> [Work order]:
Below this sentence is a listing; return exactly its lines from the one with "<th>Project</th>" to the one with "<li>New diagnostics for", both kept, and nothing more.

----- Dataset

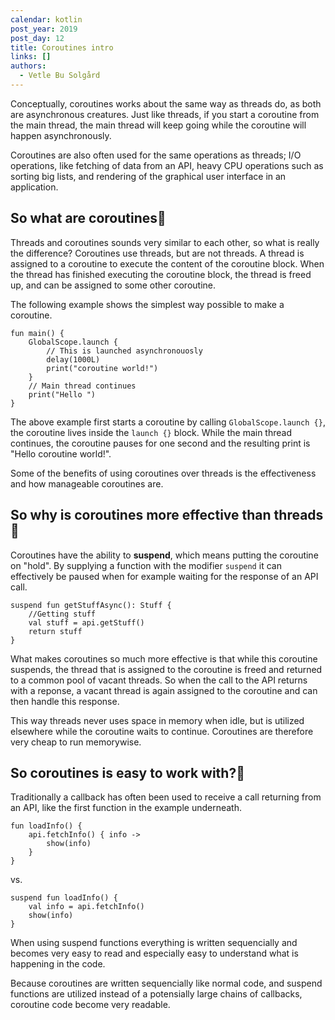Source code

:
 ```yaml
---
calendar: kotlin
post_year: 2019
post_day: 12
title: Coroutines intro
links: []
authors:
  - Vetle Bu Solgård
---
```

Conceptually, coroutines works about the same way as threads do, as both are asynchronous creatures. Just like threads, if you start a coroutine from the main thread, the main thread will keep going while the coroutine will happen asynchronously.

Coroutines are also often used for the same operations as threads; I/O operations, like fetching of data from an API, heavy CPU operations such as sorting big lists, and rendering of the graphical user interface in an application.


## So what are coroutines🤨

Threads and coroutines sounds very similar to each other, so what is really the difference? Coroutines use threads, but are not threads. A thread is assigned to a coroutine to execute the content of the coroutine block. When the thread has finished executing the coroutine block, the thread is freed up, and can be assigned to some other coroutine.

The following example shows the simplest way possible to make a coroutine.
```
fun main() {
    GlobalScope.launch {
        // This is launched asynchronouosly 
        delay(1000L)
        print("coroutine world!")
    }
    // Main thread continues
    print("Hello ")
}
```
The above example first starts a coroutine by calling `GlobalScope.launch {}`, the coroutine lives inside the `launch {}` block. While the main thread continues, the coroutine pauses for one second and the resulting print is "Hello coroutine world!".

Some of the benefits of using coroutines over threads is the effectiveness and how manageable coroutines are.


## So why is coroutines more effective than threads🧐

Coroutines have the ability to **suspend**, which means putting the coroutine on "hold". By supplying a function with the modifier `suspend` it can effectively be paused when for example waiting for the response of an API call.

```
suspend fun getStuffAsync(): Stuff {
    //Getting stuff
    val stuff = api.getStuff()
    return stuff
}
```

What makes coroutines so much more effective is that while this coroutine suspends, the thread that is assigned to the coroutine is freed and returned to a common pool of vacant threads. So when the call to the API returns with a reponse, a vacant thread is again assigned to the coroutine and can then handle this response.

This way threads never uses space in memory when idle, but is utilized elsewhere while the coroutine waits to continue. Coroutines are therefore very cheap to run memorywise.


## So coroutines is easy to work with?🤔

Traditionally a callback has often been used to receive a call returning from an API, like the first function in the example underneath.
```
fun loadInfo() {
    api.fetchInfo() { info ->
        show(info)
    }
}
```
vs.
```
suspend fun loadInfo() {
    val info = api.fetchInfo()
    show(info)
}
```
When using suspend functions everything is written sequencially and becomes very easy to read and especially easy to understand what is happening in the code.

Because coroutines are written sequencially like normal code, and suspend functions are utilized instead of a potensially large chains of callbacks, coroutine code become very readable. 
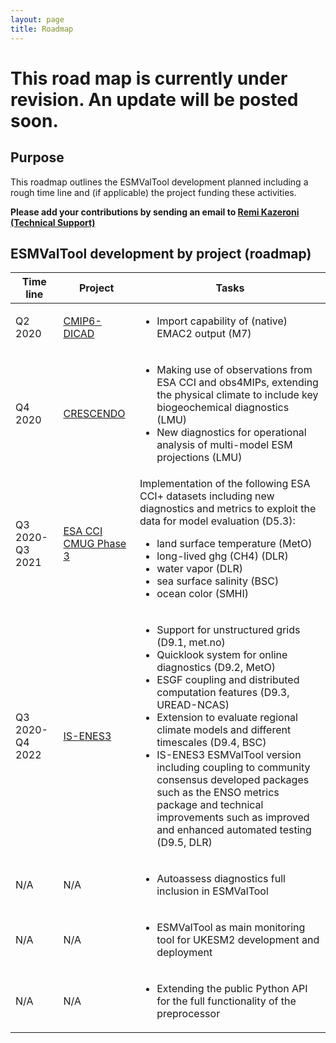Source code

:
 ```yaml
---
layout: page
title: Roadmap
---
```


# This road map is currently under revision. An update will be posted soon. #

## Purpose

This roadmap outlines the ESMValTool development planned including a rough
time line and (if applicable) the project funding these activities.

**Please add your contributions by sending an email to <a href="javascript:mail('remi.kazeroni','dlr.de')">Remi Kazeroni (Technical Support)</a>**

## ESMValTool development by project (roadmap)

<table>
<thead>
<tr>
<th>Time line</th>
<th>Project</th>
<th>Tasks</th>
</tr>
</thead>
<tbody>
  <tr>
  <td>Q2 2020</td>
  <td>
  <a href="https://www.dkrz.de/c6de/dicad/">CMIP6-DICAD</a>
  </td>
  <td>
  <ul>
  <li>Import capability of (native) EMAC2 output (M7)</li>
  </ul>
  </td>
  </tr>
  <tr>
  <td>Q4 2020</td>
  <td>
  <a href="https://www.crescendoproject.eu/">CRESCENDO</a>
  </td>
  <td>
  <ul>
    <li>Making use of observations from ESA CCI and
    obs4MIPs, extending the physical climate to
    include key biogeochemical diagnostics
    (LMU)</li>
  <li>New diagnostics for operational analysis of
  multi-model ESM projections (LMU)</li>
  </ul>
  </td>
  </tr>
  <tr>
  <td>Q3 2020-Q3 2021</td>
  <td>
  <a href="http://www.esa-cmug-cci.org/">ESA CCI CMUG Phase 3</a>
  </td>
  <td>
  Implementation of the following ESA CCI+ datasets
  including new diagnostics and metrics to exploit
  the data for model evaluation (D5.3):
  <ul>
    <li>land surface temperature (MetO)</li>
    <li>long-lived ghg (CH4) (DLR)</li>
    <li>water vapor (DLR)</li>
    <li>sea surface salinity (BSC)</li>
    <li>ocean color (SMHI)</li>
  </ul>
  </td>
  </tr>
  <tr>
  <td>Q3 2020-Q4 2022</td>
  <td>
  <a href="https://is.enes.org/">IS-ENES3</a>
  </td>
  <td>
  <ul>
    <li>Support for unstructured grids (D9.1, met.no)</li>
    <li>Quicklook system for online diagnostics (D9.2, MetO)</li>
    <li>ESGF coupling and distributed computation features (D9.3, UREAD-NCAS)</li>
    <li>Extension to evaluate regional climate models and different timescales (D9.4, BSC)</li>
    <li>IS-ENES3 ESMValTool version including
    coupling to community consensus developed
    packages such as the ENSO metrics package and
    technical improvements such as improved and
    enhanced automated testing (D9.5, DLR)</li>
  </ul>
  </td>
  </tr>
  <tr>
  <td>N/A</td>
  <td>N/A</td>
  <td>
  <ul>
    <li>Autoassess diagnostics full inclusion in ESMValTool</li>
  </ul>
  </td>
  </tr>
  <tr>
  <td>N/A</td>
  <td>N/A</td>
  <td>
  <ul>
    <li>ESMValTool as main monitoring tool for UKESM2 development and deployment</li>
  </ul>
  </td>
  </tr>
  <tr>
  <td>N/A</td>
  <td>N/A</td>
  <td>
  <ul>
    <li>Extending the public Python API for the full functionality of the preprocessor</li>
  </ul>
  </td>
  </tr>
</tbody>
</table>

----------

> [Exercise solution]:
<th>Project</th>
<th>Tasks</th>
</tr>
</thead>
<tbody>
  <tr>
  <td>Q2 2020</td>
  <td>
  <a href="https://www.dkrz.de/c6de/dicad/">CMIP6-DICAD</a>
  </td>
  <td>
  <ul>
  <li>Import capability of (native) EMAC2 output (M7)</li>
  </ul>
  </td>
  </tr>
  <tr>
  <td>Q4 2020</td>
  <td>
  <a href="https://www.crescendoproject.eu/">CRESCENDO</a>
  </td>
  <td>
  <ul>
    <li>Making use of observations from ESA CCI and
    obs4MIPs, extending the physical climate to
    include key biogeochemical diagnostics
    (LMU)</li>
  <li>New diagnostics for operational analysis of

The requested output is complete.